**Task directions**
Whenever the word "omitted" appears in a line of the data below, copy that line.

Source records Start Marker

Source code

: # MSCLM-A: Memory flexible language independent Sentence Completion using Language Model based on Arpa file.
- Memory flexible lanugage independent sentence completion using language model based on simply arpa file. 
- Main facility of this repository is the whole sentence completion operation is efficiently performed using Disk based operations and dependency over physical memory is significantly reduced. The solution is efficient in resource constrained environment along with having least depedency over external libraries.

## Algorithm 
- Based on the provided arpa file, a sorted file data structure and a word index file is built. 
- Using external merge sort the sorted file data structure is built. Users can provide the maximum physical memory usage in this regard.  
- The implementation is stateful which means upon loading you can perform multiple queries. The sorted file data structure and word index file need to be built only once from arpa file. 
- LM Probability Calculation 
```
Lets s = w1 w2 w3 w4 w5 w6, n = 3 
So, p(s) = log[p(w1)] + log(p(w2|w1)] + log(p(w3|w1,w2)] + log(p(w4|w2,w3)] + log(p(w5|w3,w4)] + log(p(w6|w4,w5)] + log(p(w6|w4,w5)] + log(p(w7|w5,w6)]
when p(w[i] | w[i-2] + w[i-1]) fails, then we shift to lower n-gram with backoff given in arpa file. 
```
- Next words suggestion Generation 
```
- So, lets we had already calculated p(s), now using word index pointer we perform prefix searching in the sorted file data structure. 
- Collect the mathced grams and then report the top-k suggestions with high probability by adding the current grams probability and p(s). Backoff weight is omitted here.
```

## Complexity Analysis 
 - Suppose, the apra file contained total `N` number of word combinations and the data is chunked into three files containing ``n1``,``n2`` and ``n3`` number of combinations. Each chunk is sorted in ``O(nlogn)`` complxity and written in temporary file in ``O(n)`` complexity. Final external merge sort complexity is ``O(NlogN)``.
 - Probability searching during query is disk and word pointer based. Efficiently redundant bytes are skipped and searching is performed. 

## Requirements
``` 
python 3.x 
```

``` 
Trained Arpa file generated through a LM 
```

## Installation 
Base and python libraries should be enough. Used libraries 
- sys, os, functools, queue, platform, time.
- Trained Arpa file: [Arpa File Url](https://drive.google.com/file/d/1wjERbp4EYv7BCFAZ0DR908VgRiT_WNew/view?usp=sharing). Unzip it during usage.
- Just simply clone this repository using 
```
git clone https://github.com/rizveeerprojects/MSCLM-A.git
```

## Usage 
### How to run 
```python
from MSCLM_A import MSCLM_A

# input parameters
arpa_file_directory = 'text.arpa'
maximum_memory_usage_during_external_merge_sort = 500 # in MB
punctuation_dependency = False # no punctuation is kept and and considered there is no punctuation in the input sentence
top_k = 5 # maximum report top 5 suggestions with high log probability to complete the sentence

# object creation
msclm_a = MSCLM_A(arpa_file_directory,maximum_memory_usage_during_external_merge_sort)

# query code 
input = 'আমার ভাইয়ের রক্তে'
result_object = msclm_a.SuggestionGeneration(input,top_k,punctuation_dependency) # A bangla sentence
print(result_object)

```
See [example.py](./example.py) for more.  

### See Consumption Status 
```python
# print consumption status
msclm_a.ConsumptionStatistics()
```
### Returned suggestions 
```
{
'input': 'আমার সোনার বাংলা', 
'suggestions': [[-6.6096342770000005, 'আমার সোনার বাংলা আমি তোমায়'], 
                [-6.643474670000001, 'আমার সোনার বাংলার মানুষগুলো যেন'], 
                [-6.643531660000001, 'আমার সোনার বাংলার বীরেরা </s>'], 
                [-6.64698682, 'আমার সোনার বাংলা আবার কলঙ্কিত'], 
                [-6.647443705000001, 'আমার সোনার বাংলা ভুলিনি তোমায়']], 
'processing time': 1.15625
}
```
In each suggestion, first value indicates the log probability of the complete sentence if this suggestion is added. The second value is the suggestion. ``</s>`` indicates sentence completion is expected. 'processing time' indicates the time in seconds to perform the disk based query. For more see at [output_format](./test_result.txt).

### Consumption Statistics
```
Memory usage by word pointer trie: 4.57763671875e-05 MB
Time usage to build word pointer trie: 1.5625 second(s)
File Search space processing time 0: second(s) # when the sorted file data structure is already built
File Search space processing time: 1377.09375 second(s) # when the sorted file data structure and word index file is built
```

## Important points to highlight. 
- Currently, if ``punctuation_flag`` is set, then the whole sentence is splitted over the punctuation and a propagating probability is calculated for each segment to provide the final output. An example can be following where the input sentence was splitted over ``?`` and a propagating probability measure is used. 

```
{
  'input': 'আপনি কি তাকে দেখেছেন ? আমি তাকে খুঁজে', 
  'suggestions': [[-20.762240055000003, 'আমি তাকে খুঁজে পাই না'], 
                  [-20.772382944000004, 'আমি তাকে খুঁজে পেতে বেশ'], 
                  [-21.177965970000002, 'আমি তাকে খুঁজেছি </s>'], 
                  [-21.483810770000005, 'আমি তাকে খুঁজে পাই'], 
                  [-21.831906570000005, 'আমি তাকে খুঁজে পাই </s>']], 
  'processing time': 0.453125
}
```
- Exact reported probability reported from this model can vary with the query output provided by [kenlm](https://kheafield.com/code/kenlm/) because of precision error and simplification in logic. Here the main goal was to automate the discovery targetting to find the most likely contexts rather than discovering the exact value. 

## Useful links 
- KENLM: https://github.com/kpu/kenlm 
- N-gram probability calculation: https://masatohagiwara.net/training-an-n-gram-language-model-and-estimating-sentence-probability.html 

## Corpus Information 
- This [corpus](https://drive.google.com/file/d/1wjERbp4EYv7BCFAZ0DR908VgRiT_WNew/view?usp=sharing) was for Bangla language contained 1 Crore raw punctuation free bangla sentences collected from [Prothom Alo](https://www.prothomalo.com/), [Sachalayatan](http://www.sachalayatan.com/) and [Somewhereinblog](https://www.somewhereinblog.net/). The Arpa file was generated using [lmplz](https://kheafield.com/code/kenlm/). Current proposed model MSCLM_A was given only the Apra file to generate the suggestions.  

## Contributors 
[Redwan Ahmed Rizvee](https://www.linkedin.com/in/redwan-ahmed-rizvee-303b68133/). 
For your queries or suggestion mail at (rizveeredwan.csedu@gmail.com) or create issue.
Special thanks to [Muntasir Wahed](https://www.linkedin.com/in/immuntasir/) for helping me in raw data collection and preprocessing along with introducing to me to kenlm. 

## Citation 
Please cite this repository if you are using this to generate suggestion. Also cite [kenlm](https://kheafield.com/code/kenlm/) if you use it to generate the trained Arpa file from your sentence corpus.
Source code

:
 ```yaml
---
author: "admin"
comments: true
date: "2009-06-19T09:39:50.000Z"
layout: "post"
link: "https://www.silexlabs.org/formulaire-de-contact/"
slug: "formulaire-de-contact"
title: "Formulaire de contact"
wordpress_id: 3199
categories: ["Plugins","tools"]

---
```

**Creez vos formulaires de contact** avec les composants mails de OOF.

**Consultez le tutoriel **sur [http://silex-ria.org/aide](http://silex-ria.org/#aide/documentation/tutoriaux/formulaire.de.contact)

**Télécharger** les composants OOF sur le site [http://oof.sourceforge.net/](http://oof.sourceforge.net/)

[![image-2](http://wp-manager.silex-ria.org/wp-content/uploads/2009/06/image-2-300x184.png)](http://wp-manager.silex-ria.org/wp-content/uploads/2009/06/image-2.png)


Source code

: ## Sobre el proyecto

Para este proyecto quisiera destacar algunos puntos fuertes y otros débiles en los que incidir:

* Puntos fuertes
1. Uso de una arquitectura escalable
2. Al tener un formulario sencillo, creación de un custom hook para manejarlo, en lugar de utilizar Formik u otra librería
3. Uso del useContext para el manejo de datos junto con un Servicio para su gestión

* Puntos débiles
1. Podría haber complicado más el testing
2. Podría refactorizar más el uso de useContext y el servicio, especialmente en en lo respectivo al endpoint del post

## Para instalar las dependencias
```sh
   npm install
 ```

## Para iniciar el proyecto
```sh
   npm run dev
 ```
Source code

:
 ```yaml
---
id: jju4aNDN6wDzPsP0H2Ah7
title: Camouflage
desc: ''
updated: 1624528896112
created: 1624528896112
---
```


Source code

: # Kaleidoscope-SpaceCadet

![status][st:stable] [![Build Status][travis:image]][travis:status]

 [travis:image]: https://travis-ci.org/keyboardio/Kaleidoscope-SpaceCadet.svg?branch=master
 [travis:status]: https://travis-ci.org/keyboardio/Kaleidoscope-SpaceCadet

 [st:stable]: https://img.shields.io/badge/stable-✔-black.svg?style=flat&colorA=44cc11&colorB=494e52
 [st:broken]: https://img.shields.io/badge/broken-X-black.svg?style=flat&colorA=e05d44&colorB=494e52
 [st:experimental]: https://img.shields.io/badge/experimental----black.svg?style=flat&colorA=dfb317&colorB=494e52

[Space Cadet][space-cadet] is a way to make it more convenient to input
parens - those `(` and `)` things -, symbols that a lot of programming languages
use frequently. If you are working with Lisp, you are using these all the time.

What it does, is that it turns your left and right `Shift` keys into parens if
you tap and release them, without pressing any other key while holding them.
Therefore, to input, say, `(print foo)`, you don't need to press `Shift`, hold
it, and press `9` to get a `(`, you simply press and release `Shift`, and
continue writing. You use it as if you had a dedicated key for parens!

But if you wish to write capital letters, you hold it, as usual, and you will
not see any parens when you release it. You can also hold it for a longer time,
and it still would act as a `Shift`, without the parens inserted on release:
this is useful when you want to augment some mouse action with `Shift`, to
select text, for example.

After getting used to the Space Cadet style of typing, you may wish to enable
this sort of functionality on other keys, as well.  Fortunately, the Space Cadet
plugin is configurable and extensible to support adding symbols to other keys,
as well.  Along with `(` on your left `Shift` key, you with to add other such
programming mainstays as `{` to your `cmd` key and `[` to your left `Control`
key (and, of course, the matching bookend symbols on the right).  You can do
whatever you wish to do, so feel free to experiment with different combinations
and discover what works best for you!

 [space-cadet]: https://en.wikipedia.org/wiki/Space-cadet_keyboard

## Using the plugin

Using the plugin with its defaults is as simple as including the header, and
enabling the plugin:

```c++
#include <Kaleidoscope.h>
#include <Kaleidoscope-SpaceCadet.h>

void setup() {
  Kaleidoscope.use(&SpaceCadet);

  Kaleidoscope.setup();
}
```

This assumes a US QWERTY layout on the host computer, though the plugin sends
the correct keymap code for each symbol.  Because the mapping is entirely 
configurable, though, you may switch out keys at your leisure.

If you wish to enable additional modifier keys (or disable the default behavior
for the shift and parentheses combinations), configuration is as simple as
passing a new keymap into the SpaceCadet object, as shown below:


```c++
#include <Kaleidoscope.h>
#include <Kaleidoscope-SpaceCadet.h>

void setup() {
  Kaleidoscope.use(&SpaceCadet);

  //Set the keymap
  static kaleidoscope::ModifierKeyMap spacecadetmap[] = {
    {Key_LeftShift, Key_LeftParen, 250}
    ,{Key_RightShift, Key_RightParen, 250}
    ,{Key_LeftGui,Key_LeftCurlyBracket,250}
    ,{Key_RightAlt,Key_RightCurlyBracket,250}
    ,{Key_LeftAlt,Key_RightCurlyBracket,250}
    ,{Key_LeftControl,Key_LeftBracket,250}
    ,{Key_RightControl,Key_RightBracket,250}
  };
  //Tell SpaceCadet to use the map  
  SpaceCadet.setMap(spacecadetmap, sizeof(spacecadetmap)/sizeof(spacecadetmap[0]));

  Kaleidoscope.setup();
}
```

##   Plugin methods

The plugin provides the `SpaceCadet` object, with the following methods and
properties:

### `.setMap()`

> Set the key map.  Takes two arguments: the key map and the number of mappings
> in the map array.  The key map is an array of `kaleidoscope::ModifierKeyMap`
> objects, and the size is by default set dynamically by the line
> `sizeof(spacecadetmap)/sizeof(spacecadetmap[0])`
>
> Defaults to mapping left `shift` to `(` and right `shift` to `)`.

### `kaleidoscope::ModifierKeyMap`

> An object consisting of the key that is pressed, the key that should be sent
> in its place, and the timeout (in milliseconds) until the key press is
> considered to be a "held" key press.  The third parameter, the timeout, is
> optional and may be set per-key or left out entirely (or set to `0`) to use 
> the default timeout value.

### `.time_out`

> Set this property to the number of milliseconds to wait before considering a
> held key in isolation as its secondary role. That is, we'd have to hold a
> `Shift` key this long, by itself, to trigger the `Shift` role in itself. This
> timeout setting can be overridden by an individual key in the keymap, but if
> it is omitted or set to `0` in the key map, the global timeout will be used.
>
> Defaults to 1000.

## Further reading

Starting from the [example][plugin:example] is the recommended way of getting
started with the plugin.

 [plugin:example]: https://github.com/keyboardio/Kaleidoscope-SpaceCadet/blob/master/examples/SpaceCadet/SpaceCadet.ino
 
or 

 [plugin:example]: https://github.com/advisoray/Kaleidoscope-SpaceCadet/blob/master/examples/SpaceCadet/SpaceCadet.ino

Source records End Marker

**Written response**
- Collect the mathced grams and then report the top-k suggestions with high probability by adding the current grams probability and p(s). Backoff weight is omitted here.
> it is omitted or set to `0` in the key map, the global timeout will be used.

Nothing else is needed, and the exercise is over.